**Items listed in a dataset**
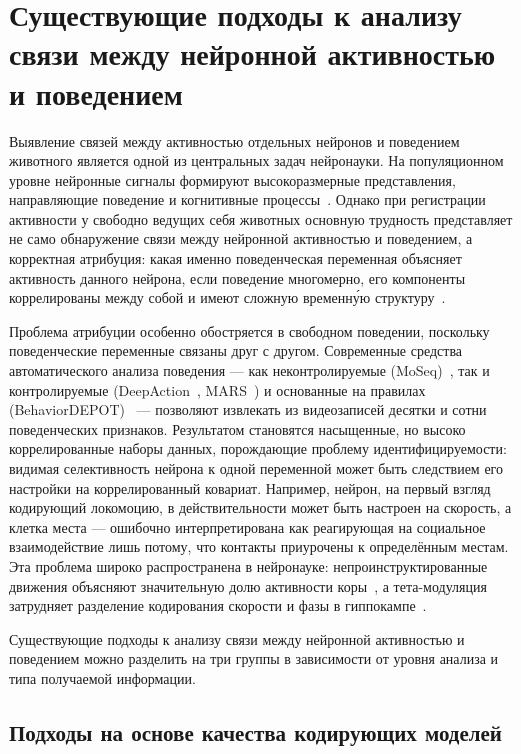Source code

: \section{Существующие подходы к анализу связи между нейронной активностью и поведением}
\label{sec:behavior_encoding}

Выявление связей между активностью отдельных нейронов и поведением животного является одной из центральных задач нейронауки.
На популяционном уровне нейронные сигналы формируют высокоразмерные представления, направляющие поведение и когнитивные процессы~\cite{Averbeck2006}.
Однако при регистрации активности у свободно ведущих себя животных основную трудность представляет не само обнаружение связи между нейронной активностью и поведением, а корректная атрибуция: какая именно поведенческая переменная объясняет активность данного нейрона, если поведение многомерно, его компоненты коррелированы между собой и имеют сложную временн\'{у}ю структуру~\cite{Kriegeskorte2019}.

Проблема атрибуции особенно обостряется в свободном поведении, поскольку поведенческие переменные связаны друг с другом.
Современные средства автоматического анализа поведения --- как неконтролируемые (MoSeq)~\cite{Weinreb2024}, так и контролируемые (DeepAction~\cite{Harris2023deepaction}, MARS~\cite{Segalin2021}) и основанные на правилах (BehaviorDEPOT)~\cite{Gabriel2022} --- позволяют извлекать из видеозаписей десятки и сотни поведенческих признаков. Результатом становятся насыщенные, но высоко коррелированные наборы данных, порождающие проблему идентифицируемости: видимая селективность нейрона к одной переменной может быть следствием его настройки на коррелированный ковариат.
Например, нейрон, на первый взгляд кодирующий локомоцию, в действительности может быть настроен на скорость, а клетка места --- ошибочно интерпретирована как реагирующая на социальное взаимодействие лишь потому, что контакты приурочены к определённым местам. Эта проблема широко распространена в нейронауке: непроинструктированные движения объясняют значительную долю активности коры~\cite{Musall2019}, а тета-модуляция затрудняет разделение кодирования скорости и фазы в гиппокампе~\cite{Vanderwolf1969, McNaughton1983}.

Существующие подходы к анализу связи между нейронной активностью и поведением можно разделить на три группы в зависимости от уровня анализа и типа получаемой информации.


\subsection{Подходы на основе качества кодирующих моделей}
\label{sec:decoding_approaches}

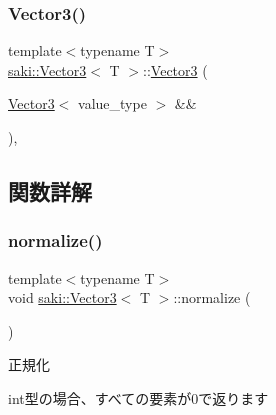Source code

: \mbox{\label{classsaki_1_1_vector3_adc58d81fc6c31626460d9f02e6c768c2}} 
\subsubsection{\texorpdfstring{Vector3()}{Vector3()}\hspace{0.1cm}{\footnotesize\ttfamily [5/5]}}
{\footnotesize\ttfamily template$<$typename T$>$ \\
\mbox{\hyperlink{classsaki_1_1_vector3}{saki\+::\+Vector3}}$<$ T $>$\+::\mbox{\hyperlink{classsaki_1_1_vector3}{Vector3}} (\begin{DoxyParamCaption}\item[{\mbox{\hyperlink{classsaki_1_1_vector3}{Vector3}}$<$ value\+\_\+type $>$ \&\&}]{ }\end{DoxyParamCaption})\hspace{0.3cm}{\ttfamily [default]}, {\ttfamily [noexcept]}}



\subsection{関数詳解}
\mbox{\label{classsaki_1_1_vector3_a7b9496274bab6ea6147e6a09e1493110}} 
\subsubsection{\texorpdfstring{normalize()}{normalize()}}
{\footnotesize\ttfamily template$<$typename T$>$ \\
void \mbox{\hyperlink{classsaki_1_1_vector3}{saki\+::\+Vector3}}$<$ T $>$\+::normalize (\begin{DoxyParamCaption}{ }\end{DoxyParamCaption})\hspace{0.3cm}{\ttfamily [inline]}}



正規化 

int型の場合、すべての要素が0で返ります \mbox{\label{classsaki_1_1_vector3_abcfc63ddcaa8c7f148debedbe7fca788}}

...

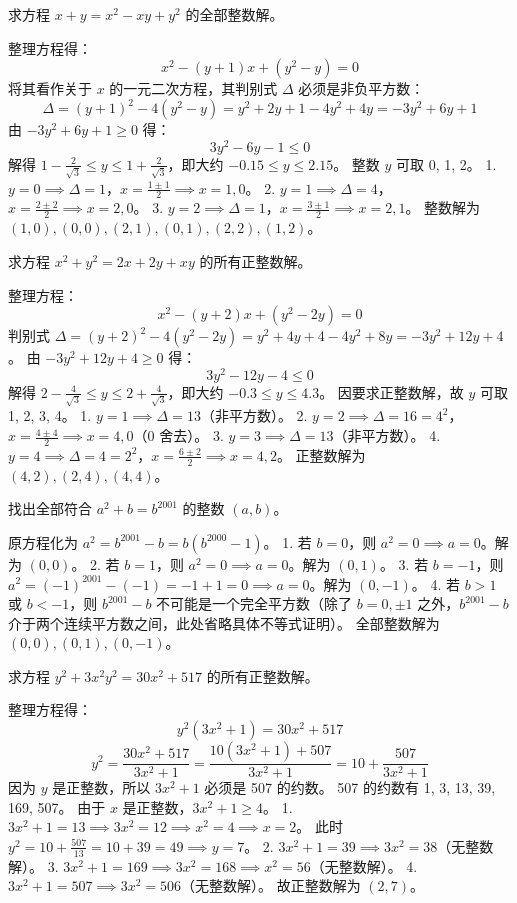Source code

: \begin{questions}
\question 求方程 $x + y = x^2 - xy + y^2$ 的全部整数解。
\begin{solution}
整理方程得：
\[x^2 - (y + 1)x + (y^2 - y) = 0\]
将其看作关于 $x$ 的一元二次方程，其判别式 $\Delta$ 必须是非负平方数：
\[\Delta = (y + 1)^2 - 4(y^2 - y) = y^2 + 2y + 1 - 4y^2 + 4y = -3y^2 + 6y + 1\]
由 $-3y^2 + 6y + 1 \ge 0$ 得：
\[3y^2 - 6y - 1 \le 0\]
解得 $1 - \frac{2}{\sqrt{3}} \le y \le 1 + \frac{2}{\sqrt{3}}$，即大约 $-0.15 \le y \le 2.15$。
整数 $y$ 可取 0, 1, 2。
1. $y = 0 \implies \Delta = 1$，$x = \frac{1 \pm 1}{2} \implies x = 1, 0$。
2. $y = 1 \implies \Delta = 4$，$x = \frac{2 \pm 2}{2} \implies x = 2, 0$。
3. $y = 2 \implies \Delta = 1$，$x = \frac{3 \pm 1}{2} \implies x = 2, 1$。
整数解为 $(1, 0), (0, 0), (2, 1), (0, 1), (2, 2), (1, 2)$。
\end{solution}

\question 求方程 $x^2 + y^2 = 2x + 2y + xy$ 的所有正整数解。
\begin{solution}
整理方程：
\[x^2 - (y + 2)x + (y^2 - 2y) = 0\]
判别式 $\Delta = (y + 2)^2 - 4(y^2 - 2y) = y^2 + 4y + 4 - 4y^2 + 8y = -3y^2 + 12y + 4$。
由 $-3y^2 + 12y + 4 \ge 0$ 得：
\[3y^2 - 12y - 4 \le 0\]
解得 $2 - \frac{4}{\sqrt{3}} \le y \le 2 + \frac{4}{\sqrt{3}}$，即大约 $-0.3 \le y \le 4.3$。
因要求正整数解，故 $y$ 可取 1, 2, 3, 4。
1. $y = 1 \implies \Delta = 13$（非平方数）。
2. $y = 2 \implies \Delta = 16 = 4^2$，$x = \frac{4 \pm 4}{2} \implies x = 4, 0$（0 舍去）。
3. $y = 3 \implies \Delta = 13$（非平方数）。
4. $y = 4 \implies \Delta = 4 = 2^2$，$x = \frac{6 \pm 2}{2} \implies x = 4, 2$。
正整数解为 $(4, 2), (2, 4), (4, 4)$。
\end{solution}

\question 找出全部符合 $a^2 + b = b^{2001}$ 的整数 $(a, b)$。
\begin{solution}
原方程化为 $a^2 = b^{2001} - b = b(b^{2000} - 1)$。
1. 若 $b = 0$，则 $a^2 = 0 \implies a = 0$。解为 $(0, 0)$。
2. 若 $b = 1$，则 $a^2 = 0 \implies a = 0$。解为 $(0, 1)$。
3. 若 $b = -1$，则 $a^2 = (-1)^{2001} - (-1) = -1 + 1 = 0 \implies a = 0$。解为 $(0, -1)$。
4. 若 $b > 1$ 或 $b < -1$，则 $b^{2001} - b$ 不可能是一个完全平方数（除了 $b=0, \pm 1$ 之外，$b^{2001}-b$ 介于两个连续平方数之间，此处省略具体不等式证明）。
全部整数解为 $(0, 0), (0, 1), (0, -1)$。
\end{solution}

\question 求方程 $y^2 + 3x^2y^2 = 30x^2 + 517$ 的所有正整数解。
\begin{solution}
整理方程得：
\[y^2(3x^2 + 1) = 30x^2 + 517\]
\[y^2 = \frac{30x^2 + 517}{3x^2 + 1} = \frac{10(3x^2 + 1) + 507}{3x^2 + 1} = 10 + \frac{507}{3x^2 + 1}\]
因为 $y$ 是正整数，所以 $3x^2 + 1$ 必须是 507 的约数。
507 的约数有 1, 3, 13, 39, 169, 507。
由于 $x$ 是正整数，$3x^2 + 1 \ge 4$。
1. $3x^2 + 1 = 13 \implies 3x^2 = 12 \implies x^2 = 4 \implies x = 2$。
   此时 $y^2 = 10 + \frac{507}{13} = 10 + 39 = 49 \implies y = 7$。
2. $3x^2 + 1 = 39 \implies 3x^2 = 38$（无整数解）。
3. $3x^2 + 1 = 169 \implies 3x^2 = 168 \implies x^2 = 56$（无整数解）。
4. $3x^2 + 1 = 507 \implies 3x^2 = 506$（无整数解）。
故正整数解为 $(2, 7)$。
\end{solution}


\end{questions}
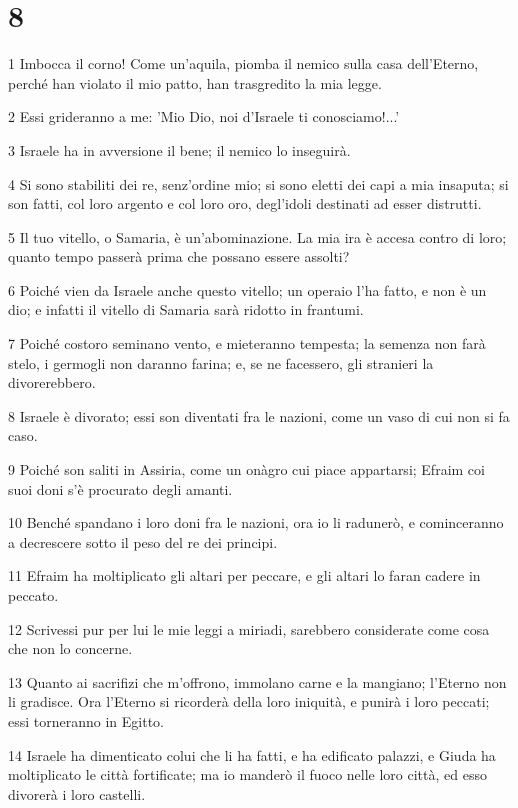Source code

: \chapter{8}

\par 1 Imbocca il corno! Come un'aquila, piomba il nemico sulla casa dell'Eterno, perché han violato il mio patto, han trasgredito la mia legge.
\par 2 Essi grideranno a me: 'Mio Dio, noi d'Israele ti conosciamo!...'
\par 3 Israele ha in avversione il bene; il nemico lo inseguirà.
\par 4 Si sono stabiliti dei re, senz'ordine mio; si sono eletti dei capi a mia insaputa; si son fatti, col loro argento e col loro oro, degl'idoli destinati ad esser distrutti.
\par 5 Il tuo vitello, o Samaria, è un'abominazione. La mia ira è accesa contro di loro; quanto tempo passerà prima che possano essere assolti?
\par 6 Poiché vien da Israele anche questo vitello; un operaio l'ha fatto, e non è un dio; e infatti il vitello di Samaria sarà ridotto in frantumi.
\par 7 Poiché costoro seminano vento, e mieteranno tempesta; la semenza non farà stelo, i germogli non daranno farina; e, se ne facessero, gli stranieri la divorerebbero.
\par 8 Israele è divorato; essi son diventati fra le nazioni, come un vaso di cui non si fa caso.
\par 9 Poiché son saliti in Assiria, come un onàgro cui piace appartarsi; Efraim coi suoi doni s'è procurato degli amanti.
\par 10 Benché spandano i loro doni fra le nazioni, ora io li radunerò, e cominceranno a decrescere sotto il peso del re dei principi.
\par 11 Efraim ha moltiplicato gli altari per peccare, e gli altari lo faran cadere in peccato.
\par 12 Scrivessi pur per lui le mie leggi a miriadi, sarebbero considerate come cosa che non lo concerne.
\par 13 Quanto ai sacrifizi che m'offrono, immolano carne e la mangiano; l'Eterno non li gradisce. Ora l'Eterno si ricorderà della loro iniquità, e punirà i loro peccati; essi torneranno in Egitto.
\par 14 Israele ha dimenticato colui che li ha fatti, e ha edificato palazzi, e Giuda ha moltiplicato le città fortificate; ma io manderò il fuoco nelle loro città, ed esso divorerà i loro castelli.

...

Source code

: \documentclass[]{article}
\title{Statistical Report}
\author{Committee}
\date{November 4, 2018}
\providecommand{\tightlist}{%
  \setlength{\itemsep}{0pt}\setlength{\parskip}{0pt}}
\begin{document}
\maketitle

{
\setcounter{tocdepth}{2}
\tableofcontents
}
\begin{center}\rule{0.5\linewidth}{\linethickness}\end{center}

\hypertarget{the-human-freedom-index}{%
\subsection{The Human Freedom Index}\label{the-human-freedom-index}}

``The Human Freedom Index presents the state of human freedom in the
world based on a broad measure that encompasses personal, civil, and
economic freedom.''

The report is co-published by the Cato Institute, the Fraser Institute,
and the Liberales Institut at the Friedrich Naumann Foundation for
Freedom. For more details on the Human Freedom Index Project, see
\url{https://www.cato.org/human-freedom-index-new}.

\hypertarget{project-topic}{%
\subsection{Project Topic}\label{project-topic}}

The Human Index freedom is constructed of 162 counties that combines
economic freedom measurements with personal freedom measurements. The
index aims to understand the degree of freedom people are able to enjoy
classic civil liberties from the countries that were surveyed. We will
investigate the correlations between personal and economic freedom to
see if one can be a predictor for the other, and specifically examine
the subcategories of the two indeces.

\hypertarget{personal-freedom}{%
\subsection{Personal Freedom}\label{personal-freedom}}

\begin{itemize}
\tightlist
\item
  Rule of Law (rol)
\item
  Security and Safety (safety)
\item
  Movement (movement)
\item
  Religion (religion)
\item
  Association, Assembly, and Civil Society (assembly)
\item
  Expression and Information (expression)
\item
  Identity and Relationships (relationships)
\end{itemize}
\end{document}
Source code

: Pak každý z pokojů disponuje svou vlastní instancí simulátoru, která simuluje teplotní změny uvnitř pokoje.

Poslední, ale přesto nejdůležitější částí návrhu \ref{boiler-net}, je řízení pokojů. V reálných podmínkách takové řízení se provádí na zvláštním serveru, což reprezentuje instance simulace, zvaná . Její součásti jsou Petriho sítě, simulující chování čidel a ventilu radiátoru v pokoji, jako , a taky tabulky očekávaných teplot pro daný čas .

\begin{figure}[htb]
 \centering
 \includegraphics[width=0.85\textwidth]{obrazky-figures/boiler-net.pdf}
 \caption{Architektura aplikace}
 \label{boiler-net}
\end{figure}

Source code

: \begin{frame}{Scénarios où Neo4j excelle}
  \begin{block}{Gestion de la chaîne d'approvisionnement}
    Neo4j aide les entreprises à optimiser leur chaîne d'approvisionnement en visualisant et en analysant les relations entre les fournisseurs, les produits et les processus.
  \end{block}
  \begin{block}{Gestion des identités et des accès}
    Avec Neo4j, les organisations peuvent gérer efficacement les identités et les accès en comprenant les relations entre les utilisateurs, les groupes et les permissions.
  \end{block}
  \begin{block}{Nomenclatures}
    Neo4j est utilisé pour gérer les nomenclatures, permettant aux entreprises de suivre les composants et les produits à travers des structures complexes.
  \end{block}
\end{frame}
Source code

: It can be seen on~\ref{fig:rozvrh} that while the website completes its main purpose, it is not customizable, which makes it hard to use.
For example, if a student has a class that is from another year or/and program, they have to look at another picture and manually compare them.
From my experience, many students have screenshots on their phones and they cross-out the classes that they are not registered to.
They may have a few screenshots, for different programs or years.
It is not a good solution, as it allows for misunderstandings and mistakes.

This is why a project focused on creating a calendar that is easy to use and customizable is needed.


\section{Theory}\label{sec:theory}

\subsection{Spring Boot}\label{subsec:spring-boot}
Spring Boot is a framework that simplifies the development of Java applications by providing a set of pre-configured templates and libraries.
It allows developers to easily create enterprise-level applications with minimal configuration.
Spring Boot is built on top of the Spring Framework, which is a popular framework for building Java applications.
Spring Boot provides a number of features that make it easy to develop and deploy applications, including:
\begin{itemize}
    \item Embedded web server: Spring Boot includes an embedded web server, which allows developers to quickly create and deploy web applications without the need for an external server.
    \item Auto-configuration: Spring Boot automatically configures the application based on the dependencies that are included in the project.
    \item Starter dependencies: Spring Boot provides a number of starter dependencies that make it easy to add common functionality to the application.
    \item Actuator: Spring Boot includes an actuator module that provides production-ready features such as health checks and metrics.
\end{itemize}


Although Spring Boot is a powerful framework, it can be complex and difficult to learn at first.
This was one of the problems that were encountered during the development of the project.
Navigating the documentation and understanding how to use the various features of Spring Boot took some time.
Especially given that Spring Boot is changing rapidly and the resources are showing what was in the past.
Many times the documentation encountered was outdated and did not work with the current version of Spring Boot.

**Exercise brief**
Line for line, output the entries above from the line with "3. $3x^2 + 1" to the line with "torneranno in Egitto.", both included, and nothing more. Skip pictures.

**Response box**
3. $3x^2 + 1 = 169 \implies 3x^2 = 168 \implies x^2 = 56$（无整数解）。
4. $3x^2 + 1 = 507 \implies 3x^2 = 506$（无整数解）。
故正整数解为 $(2, 7)$。
\end{solution}


\end{questions}
Source code

: \chapter{8}

\par 1 Imbocca il corno! Come un'aquila, piomba il nemico sulla casa dell'Eterno, perché han violato il mio patto, han trasgredito la mia legge.
\par 2 Essi grideranno a me: 'Mio Dio, noi d'Israele ti conosciamo!...'
\par 3 Israele ha in avversione il bene; il nemico lo inseguirà.
\par 4 Si sono stabiliti dei re, senz'ordine mio; si sono eletti dei capi a mia insaputa; si son fatti, col loro argento e col loro oro, degl'idoli destinati ad esser distrutti.
\par 5 Il tuo vitello, o Samaria, è un'abominazione. La mia ira è accesa contro di loro; quanto tempo passerà prima che possano essere assolti?
\par 6 Poiché vien da Israele anche questo vitello; un operaio l'ha fatto, e non è un dio; e infatti il vitello di Samaria sarà ridotto in frantumi.
\par 7 Poiché costoro seminano vento, e mieteranno tempesta; la semenza non farà stelo, i germogli non daranno farina; e, se ne facessero, gli stranieri la divorerebbero.
\par 8 Israele è divorato; essi son diventati fra le nazioni, come un vaso di cui non si fa caso.
\par 9 Poiché son saliti in Assiria, come un onàgro cui piace appartarsi; Efraim coi suoi doni s'è procurato degli amanti.
\par 10 Benché spandano i loro doni fra le nazioni, ora io li radunerò, e cominceranno a decrescere sotto il peso del re dei principi.
\par 11 Efraim ha moltiplicato gli altari per peccare, e gli altari lo faran cadere in peccato.
\par 12 Scrivessi pur per lui le mie leggi a miriadi, sarebbero considerate come cosa che non lo concerne.
\par 13 Quanto ai sacrifizi che m'offrono, immolano carne e la mangiano; l'Eterno non li gradisce. Ora l'Eterno si ricorderà della loro iniquità, e punirà i loro peccati; essi torneranno in Egitto.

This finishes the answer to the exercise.